INSTRUCTIONS TO FOLLOW —
I need all the entries repeated exactly as written.

Dataset excerpts
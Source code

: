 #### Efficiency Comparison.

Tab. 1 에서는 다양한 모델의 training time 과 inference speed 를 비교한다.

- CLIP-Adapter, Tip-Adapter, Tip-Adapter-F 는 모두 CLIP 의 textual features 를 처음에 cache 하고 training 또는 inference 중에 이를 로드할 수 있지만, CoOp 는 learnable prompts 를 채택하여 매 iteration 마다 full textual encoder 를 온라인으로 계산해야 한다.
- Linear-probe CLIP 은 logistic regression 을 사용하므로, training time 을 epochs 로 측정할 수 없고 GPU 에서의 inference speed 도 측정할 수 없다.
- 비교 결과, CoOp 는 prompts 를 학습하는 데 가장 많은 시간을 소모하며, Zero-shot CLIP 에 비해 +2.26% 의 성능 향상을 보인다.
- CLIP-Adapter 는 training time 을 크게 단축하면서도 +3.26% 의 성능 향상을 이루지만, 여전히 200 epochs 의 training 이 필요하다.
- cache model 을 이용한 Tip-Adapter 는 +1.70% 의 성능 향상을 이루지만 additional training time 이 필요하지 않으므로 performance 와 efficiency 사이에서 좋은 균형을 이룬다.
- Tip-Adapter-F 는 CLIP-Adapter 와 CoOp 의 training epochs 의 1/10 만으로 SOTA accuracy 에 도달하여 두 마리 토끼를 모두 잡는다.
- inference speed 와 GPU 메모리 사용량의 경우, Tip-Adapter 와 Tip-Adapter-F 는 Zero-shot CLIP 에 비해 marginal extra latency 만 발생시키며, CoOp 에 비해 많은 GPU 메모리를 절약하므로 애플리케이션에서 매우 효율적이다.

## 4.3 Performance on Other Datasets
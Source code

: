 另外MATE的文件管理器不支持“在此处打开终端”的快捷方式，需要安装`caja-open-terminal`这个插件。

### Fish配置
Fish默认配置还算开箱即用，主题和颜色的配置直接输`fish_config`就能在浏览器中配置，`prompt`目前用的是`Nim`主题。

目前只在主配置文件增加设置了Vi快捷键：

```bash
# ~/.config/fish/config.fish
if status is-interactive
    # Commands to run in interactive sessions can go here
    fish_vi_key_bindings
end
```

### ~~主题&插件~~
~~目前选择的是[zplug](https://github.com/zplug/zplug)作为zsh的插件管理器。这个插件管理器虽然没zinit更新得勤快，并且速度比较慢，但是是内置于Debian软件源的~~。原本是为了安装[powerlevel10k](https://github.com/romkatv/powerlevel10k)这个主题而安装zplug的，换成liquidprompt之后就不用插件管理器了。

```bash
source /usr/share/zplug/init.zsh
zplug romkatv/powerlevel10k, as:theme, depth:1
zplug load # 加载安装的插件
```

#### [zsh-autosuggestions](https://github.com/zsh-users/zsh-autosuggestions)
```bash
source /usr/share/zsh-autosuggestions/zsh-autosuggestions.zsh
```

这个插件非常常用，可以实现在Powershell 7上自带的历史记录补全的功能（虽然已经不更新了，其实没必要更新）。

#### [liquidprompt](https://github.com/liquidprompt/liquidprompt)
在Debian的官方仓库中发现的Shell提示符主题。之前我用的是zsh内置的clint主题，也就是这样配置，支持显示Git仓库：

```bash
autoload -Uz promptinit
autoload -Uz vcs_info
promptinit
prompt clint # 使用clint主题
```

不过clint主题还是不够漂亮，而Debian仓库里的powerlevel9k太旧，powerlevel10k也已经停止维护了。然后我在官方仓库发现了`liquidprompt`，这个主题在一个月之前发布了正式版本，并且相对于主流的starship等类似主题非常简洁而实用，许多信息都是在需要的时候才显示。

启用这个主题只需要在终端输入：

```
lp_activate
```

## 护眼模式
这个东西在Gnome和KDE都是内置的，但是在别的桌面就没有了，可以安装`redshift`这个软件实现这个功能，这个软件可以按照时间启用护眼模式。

EXPECTED OUTPUT —
Source code

: #### Efficiency Comparison.

Tab. 1 에서는 다양한 모델의 training time 과 inference speed 를 비교한다.

- CLIP-Adapter, Tip-Adapter, Tip-Adapter-F 는 모두 CLIP 의 textual features 를 처음에 cache 하고 training 또는 inference 중에 이를 로드할 수 있지만, CoOp 는 learnable prompts 를 채택하여 매 iteration 마다 full textual encoder 를 온라인으로 계산해야 한다.
- Linear-probe CLIP 은 logistic regression 을 사용하므로, training time 을 epochs 로 측정할 수 없고 GPU 에서의 inference speed 도 측정할 수 없다.
- 비교 결과, CoOp 는 prompts 를 학습하는 데 가장 많은 시간을 소모하며, Zero-shot CLIP 에 비해 +2.26% 의 성능 향상을 보인다.
- CLIP-Adapter 는 training time 을 크게 단축하면서도 +3.26% 의 성능 향상을 이루지만, 여전히 200 epochs 의 training 이 필요하다.
- cache model 을 이용한 Tip-Adapter 는 +1.70% 의 성능 향상을 이루지만 additional training time 이 필요하지 않으므로 performance 와 efficiency 사이에서 좋은 균형을 이룬다.
- Tip-Adapter-F 는 CLIP-Adapter 와 CoOp 의 training epochs 의 1/10 만으로 SOTA accuracy 에 도달하여 두 마리 토끼를 모두 잡는다.
- inference speed 와 GPU 메모리 사용량의 경우, Tip-Adapter 와 Tip-Adapter-F 는 Zero-shot CLIP 에 비해 marginal extra latency 만 발생시키며, CoOp 에 비해 많은 GPU 메모리를 절약하므로 애플리케이션에서 매우 효율적이다.

## 4.3 Performance on Other Datasets
Source code

: 另外MATE的文件管理器不支持“在此处打开终端”的快捷方式，需要安装`caja-open-terminal`这个插件。

### Fish配置
Fish默认配置还算开箱即用，主题和颜色的配置直接输`fish_config`就能在浏览器中配置，`prompt`目前用的是`Nim`主题。

目前只在主配置文件增加设置了Vi快捷键：

```bash
# ~/.config/fish/config.fish
if status is-interactive
    # Commands to run in interactive sessions can go here
    fish_vi_key_bindings
end
```

### ~~主题&插件~~
~~目前选择的是[zplug](https://github.com/zplug/zplug)作为zsh的插件管理器。这个插件管理器虽然没zinit更新得勤快，并且速度比较慢，但是是内置于Debian软件源的~~。原本是为了安装[powerlevel10k](https://github.com/romkatv/powerlevel10k)这个主题而安装zplug的，换成liquidprompt之后就不用插件管理器了。

```bash
source /usr/share/zplug/init.zsh
zplug romkatv/powerlevel10k, as:theme, depth:1
zplug load # 加载安装的插件
```

#### [zsh-autosuggestions](https://github.com/zsh-users/zsh-autosuggestions)
```bash
source /usr/share/zsh-autosuggestions/zsh-autosuggestions.zsh
```

这个插件非常常用，可以实现在Powershell 7上自带的历史记录补全的功能（虽然已经不更新了，其实没必要更新）。

#### [liquidprompt](https://github.com/liquidprompt/liquidprompt)
在Debian的官方仓库中发现的Shell提示符主题。之前我用的是zsh内置的clint主题，也就是这样配置，支持显示Git仓库：

```bash
autoload -Uz promptinit
autoload -Uz vcs_info
promptinit
prompt clint # 使用clint主题
```

不过clint主题还是不够漂亮，而Debian仓库里的powerlevel9k太旧，powerlevel10k也已经停止维护了。然后我在官方仓库发现了`liquidprompt`，这个主题在一个月之前发布了正式版本，并且相对于主流的starship等类似主题非常简洁而实用，许多信息都是在需要的时候才显示。

启用这个主题只需要在终端输入：

```
lp_activate
```

## 护眼模式
这个东西在Gnome和KDE都是内置的，但是在别的桌面就没有了，可以安装`redshift`这个软件实现这个功能，这个软件可以按照时间启用护眼模式。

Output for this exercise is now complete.